Roesy , from Birr, County Offaly, is an Irish singer-songwriter.

== Career ==
His debut album "Sketch the Day, Paint the Night" (2001) was followed by "The Spirit Store" in 2003 and "Only Love is Real" in 2004. These albums were released on his Birr-based label Blue Cloak Records.

Through his career he has shared the stage with Bert Jansch, Ron Sexsmith, Paul Brady, Billy Bragg, John Martyn, Davy Spillane, Donovan, Shane MacGowan, fellow Offaly musicians Mundy and Dan Foley, plus celebrated Irish author Paul Durcan.

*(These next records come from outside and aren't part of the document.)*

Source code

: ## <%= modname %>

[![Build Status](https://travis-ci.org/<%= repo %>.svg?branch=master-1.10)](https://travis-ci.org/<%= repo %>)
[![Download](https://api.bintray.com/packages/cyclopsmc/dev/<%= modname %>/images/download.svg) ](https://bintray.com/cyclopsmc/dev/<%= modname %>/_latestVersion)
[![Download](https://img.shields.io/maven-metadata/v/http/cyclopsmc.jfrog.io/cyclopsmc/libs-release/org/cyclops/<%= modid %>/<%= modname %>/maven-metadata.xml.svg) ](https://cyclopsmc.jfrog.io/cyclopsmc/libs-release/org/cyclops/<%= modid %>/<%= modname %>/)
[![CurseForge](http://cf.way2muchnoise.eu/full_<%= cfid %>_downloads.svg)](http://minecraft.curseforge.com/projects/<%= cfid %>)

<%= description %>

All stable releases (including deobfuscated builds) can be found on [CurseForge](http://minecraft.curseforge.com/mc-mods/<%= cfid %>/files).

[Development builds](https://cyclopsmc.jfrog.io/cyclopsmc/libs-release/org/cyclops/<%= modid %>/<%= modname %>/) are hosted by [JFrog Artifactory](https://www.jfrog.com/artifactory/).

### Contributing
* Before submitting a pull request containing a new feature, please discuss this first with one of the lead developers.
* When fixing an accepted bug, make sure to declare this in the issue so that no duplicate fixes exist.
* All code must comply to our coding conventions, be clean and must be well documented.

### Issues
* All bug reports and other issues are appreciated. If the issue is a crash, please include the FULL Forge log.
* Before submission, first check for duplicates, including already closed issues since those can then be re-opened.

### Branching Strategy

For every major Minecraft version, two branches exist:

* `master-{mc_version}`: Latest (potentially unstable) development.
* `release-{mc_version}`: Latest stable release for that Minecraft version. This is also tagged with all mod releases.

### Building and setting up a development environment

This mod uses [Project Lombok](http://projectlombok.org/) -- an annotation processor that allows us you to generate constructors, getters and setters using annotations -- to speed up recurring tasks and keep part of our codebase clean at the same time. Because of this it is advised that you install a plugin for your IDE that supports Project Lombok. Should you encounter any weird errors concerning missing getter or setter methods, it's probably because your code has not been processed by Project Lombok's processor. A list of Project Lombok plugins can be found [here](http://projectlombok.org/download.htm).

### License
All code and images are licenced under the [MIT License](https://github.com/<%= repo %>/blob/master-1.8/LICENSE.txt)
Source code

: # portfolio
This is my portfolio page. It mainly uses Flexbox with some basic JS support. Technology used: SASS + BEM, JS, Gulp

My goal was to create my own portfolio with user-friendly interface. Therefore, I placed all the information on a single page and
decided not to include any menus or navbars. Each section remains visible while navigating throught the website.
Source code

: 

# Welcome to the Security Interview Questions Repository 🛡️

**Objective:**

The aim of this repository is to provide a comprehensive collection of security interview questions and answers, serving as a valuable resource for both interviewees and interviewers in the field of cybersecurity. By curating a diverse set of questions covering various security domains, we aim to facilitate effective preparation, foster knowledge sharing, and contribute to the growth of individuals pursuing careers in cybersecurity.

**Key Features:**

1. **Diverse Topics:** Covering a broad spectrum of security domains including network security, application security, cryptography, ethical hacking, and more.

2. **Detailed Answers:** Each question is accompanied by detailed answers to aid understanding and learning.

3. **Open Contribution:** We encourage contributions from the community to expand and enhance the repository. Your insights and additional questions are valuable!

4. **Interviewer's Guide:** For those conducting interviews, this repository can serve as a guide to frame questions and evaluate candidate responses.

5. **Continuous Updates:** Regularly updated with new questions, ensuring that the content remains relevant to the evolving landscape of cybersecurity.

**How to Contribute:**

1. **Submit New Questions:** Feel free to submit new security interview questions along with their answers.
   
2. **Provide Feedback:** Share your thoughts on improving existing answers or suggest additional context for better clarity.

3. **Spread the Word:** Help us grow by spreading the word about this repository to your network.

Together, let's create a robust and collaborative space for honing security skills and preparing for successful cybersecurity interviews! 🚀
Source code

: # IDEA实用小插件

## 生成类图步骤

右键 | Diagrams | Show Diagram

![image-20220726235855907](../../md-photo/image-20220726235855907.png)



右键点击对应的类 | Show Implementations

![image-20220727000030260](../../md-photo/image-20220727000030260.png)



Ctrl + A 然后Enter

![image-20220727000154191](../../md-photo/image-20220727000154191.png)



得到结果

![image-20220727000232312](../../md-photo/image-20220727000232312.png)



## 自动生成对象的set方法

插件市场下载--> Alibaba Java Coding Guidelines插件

roesy© appeared in the first Other Voices TV series on RTÉ. He was nominated for Best New Irish Act in the 2004 Meteor Music Awards and voted no.8 in the Trad/Folk section of the Annual Hot Press Awards 2005. His song "Potosi Mine" was included in the "Diamond Mountain Session Presents" compilation CD, also featuring Sinéad O'Connor, Steve Earle, Natalie Merchant and Sharon Shannon.

On the 2003 charity album Even Better than the Real Thing Vol. 1, roesy© performed a cover version of the song Breathe by Blu Cantrell. On 2004's Even Better than the Real Thing Vol. 2, he performed a cover version of Beyoncé Knowles's Naughty Girl.